(DATASET):
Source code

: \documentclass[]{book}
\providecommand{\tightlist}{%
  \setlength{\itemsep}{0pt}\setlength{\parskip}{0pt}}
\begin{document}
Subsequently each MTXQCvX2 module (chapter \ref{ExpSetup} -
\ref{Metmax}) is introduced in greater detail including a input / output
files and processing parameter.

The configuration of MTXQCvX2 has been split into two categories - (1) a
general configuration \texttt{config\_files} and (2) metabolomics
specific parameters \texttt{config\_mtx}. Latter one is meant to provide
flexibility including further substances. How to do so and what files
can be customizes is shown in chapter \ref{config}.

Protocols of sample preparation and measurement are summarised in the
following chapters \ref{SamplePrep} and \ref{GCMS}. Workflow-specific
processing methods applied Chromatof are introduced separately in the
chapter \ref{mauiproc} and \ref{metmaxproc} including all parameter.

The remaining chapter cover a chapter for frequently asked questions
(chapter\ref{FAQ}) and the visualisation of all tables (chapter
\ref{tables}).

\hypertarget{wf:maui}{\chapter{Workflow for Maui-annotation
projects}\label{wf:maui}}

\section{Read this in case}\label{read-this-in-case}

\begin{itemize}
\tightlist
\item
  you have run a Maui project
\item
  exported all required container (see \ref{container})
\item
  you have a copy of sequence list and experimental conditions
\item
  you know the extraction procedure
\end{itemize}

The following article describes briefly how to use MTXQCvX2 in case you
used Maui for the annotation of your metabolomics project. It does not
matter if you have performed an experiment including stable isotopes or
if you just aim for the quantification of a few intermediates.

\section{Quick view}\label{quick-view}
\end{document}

(WHAT TO DO): Each line of the listing must appear in the answer exactly as above.

(SOLUTION FOR THIS EXERCISE):
Source code

: \documentclass[]{book}
\providecommand{\tightlist}{%
  \setlength{\itemsep}{0pt}\setlength{\parskip}{0pt}}
\begin{document}
Subsequently each MTXQCvX2 module (chapter \ref{ExpSetup} -
\ref{Metmax}) is introduced in greater detail including a input / output
files and processing parameter.

The configuration of MTXQCvX2 has been split into two categories - (1) a
general configuration \texttt{config\_files} and (2) metabolomics
specific parameters \texttt{config\_mtx}. Latter one is meant to provide
flexibility including further substances. How to do so and what files
can be customizes is shown in chapter \ref{config}.

Protocols of sample preparation and measurement are summarised in the
following chapters \ref{SamplePrep} and \ref{GCMS}. Workflow-specific
processing methods applied Chromatof are introduced separately in the
chapter \ref{mauiproc} and \ref{metmaxproc} including all parameter.

The remaining chapter cover a chapter for frequently asked questions
(chapter\ref{FAQ}) and the visualisation of all tables (chapter
\ref{tables}).

\hypertarget{wf:maui}{\chapter{Workflow for Maui-annotation
projects}\label{wf:maui}}

\section{Read this in case}\label{read-this-in-case}

\begin{itemize}
\tightlist
\item
  you have run a Maui project
\item
  exported all required container (see \ref{container})
\item
  you have a copy of sequence list and experimental conditions
\item
  you know the extraction procedure
\end{itemize}

The following article describes briefly how to use MTXQCvX2 in case you
used Maui for the annotation of your metabolomics project. It does not
matter if you have performed an experiment including stable isotopes or
if you just aim for the quantification of a few intermediates.

\section{Quick view}\label{quick-view}
\end{document}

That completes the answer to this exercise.